O editorial do Globo cita o pedido de socorro de Galípolo pela aprovação da autonomia orçamentária e financeira do BC para garantir a modernização de equipamentos, equipes de técnicos e criação de uma IA própria para agilizar a fiscalização dos milhares de ataques hacker e fraudes contra o PIX. Plínio elogiou a atuação impecável de Galípolo a frente da política monetária do País, mostrando equilíbrio e competência no controle da inflação, mas caiu em desgraça no governo e no PT por defender seu antecessor Roberto Campos em relação ao escândalo do Banco Master.
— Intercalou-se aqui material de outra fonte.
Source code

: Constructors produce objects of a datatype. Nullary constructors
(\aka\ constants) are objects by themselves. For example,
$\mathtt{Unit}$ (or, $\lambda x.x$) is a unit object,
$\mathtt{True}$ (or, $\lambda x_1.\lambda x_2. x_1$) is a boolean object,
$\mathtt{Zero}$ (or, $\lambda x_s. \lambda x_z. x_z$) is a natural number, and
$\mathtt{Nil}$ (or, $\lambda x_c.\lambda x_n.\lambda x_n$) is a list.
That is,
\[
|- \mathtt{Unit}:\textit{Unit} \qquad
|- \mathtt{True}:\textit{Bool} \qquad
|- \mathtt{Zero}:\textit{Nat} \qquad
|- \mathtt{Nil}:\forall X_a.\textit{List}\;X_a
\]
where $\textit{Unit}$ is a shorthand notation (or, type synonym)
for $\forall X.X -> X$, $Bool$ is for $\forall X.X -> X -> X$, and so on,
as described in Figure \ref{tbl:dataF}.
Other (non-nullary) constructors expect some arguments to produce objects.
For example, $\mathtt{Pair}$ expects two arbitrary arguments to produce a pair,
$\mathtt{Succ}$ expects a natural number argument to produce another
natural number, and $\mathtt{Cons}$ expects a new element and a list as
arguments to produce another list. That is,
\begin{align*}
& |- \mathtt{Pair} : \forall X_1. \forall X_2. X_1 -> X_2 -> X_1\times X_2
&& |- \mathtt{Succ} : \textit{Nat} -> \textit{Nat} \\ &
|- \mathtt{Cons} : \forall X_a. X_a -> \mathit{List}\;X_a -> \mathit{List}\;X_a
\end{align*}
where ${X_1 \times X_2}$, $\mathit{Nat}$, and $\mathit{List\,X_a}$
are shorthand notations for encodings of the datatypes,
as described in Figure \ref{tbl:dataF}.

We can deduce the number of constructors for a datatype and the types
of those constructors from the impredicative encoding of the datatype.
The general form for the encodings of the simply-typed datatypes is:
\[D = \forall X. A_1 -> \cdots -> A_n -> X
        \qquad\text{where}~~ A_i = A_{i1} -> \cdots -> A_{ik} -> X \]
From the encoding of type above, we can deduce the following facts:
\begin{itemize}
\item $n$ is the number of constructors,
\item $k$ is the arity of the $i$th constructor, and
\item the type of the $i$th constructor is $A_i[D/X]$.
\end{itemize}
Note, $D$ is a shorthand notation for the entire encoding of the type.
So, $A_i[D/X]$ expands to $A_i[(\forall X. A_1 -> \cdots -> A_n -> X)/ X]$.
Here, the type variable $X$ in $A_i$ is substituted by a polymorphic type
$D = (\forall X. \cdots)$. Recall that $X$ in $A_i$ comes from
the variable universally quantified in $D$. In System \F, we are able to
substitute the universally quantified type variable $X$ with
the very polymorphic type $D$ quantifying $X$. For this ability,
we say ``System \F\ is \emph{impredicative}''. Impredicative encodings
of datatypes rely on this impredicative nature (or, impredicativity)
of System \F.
_ Que possamos esquecer, deixar de lado as querelas, os ciúmes dos petistas por não terem criado o Pix; os ciúmes dos petistas por não terem derrubado Roberto Campos, porque a lei não permitia, e por não poderem tirar o Galípolo, porque a lei também dá autonomia de mandato ao Banco Central. Que nós possamos cumprir com o nosso dever com a República e aprovar coisas boas para a República Federativa do Brasil _ apelou Plínio.
Em seu relatório Plínio encorpou emenda de sua autoria dando ao Banco Central poder exclusivo para administrar o PIX , tirando possibilidade de governos de plantão taxarem ou mudarem seu funcionamento . No discurso o senador observou que , ao se tornar um meio quase universal de pagamentos no Brasil, o Pix contrariou muita gente, até mesmo o presidente dos Estados Unidos Donald Trump irritado com a queda no faturamento de empresas americanas pela gratuidade nas transações.
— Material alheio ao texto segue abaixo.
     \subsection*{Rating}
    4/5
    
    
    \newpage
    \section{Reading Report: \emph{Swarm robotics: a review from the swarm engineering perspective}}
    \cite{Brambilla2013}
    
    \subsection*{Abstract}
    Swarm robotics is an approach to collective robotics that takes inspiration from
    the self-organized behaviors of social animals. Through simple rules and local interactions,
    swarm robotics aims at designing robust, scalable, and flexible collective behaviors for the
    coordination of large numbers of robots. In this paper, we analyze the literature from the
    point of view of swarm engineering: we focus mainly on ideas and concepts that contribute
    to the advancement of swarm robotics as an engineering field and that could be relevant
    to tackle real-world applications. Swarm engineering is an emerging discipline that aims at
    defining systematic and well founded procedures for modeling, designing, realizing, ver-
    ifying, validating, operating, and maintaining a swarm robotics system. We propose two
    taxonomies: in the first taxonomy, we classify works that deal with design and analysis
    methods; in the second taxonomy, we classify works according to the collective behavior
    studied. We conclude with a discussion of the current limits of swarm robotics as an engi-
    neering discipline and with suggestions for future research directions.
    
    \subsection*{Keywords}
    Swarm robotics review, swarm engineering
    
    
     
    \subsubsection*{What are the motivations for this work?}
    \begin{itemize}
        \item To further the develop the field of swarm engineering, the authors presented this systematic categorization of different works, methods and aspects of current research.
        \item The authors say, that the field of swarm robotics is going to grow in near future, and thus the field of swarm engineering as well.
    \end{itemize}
_ Tudo mostra que também o PT não gosta do Pix, ou melhor, tem ciúmes da inovação, pois foi conduzida por uma instituição presidida à época por alguém que vê, ou via, como adversário – no caso, o Roberto Campos. E vamos combinar aqui uma coisa ? O PT sempre viu com maus olhos a autonomia do Banco Central, tanto assim que seu atual Líder na Câmara Federal apresentou o projeto de lei complementar para torpedeá-la . Não se trata de caso isolado: o PT sempre teve aspirações hegemônicas _ declarou Plínio.
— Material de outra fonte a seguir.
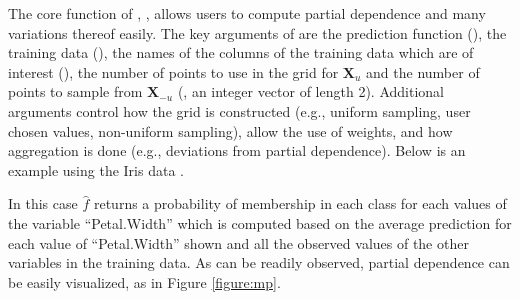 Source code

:The core function of , , allows users to compute partial dependence and many variations thereof easily. The key arguments of  are the prediction function (), the training data (), the names of the columns of the training data which are of interest (), the number of points to use in the grid for $\mathbf{X}_u$ and the number of points to sample from $\mathbf{X}_{-u}$ (, an integer vector of length 2). Additional arguments control how the grid is constructed (e.g., uniform sampling, user chosen values, non-uniform sampling), allow the use of weights, and how aggregation is done (e.g., deviations from partial dependence). Below is an example using the Iris data \citep{anderson1936species}.


In this case $$ returns a probability of membership in each class for each values of the variable ``Petal.Width'' which is computed based on the average prediction for each value of ``Petal.Width'' shown and all the observed values of the other variables in the training data. As can be readily observed, partial dependence can be easily visualized, as in Figure \ref{figure:mp}.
O relator observou não causar surpresa que agora segmentos importantes do PT queiram interferir nessa autonomia e nem o Pix escapa a essa sanha. Por essa razão Plínio procurou inserir em seu relatório da PEC 65 a proteção do Pix, prevendo a possibilidade de que a autonomia financeira e funcional fosse dificultada por esse ranço.
_ Hoje o Pix é comandado, é gerido por apenas 32 servidores, mexe com trilhões diariamente. Há vítimas de fraudes de sete em sete minutos e tem apenas 32 servidores. Com a autonomia financeira que a PEC pretende, vão poder contratar e atualizar o seu corpo de servidores. Se o PT não gosta do Pix, eu gosto. Se o PT não gosta do Pix e implica com o Banco Central por desafiar suas pretensões hegemônicas, se pretende cobrar por ele, enfim, se quer submeter todo o controle da moeda a uma política econômica populista, essa legislação, caso aprovada, impedirá. Por isso que a gente quer a aprovação dessa PEC, pois, entre outros benefícios, ela vai impedir que se mexa, que se toque no Pix _ discursou Plínio.